= What the exercise asks =
If a line in the listing below holds the word "commons", it counts toward the total; report that total alone.

= Dataset records =
---------------

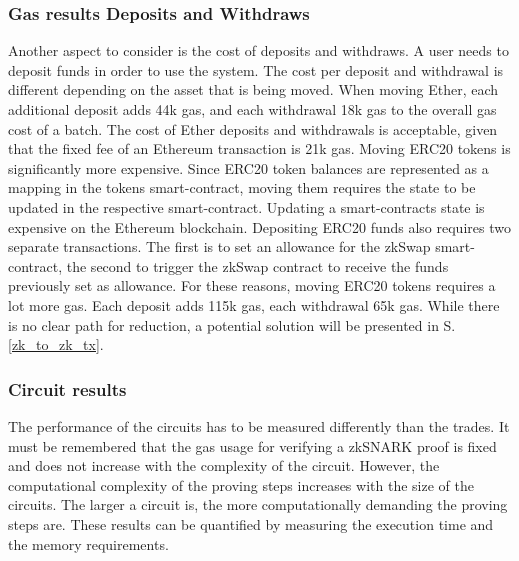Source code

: \documentclass[../../thesis.tex]{subfiles}
\begin{document}
\subsubsection{Gas results Deposits and Withdraws}
Another aspect to consider is the cost of deposits and withdraws. A user needs to deposit funds in order to use the system. The cost per deposit and withdrawal is different depending on the asset that is being moved. When moving Ether, each additional deposit adds 44k gas, and each withdrawal 18k gas to the overall gas cost of a batch. The cost of Ether deposits and withdrawals is acceptable, given that the fixed fee of an Ethereum transaction is 21k gas. Moving ERC20 tokens is significantly more expensive. Since ERC20 token balances are represented as a mapping in the tokens smart-contract, moving them requires the state to be updated in the respective smart-contract. Updating a smart-contracts state is expensive on the Ethereum blockchain. Depositing ERC20 funds also requires two separate transactions. The first is to set an allowance for the zkSwap smart-contract, the second to trigger the zkSwap contract to receive the funds previously set as allowance. For these reasons, moving ERC20 tokens requires a lot more gas. Each deposit adds 115k gas, each withdrawal 65k gas. While there is no clear path for reduction, a potential solution will be presented in S. \ref{zk_to_zk_tx}.

\subsubsection{Circuit results}
The performance of the circuits has to be measured differently than the trades. It must be remembered that the gas usage for verifying a zkSNARK proof is fixed and does not increase with the complexity of the circuit. However, the computational complexity of the proving steps increases with the size of the circuits. The larger a circuit is, the more computationally demanding the proving steps are. These results can be quantified by measuring the execution time and the memory requirements. 
\end{document}
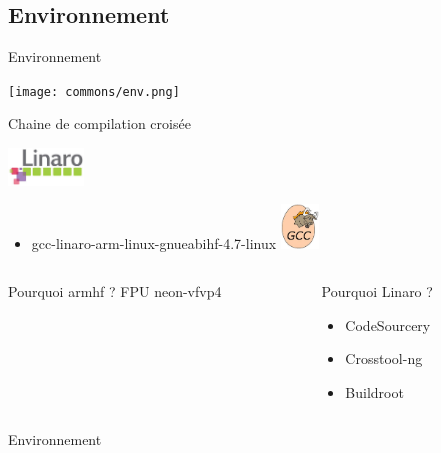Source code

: \documentclass[11pt]{beamer}
\begin{document}
	\subsection{Environnement}
	\begin{frame}{Environnement}
	\begin{center}
	\texttt{[image: commons/env.png]}	
	\end{center}
	\end{frame}
	
	
	\begin{frame}{Chaine de compilation croisée}
	\begin{center}
	  \includegraphics[width=2cm]{commons/linaro.jpeg}
	\end{center}
	\begin{itemize}
			\item gcc-linaro-arm-linux-gnueabihf-4.7-linux
			\includegraphics[width=1cm]{commons/gnu.jpeg}
	\end{itemize}
	\begin{columns}[t]
	\begin{column}{5cm}
	\begin{block}{Pourquoi armhf ?}
		FPU neon-vfvp4
	\end{block}
	\end{column}
	\begin{column}{5cm}
	\begin{block}{Pourquoi Linaro ?}
	\begin{itemize}
	      \item CodeSourcery
	      \item Crosstool-ng
	      \item Buildroot
	\end{itemize}
	\end{block}
	\end{column}
	\end{columns}
	\end{frame}
	
	\begin{frame}{Environnement}
	\begin{center}
	
	\end{center}
	\end{frame}
	
\end{document}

---------------

= Solution below =
3